BEGIN Dataset content
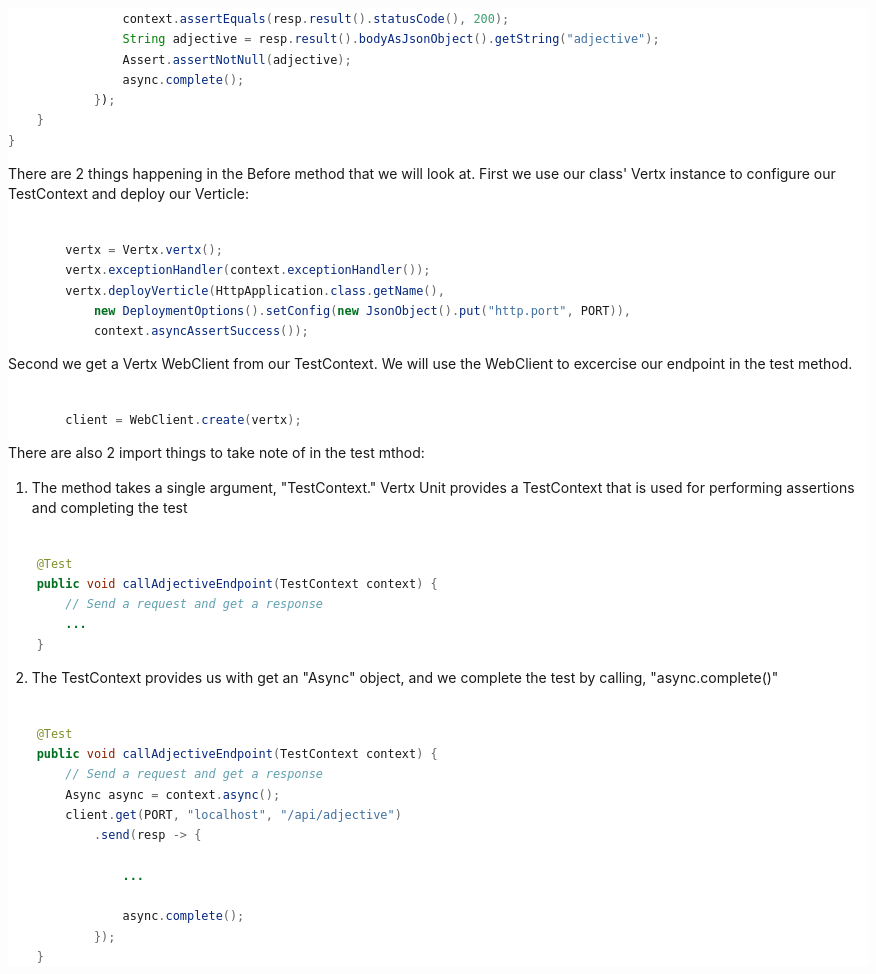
 ```java
                context.assertEquals(resp.result().statusCode(), 200);
                String adjective = resp.result().bodyAsJsonObject().getString("adjective");
                Assert.assertNotNull(adjective);
                async.complete();
            });
    }
}

```

There are 2 things happening in the Before method that we will look at.  First we use our class' Vertx instance to configure our TestContext and deploy our Verticle:

```java

        vertx = Vertx.vertx();
        vertx.exceptionHandler(context.exceptionHandler());
        vertx.deployVerticle(HttpApplication.class.getName(),
            new DeploymentOptions().setConfig(new JsonObject().put("http.port", PORT)),
            context.asyncAssertSuccess());

```

Second we get a Vertx WebClient from our TestContext.  We will use the WebClient to excercise our endpoint in the test method.

```java

        client = WebClient.create(vertx);

```

There are also 2 import things to take note of in the test mthod:

1.  The method takes a single argument, "TestContext."  Vertx Unit provides a TestContext that is used for performing assertions and completing the test

```java

    @Test
    public void callAdjectiveEndpoint(TestContext context) {
        // Send a request and get a response
        ...
    }

```

2.  The TestContext provides us with get an "Async" object, and we complete the test by calling, "async.complete()"

```java

    @Test
    public void callAdjectiveEndpoint(TestContext context) {
        // Send a request and get a response
        Async async = context.async();
        client.get(PORT, "localhost", "/api/adjective")
            .send(resp -> {
                
                ...
                
                async.complete();
            });
    }

```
END Dataset content
> Problem to work on
Your copy should match the entries above exactly and contain no pictures.

> Task answer
 ```java
                context.assertEquals(resp.result().statusCode(), 200);
                String adjective = resp.result().bodyAsJsonObject().getString("adjective");
                Assert.assertNotNull(adjective);
                async.complete();
            });
    }
}

```

There are 2 things happening in the Before method that we will look at.  First we use our class' Vertx instance to configure our TestContext and deploy our Verticle:

```java

        vertx = Vertx.vertx();
        vertx.exceptionHandler(context.exceptionHandler());
        vertx.deployVerticle(HttpApplication.class.getName(),
            new DeploymentOptions().setConfig(new JsonObject().put("http.port", PORT)),
            context.asyncAssertSuccess());

```

Second we get a Vertx WebClient from our TestContext.  We will use the WebClient to excercise our endpoint in the test method.

```java

        client = WebClient.create(vertx);

```

There are also 2 import things to take note of in the test mthod:

1.  The method takes a single argument, "TestContext."  Vertx Unit provides a TestContext that is used for performing assertions and completing the test

```java

    @Test
    public void callAdjectiveEndpoint(TestContext context) {
        // Send a request and get a response
        ...
    }

```

2.  The TestContext provides us with get an "Async" object, and we complete the test by calling, "async.complete()"

```java

    @Test
    public void callAdjectiveEndpoint(TestContext context) {
        // Send a request and get a response
        Async async = context.async();
        client.get(PORT, "localhost", "/api/adjective")
            .send(resp -> {
                
                ...
                
                async.complete();
            });
    }

```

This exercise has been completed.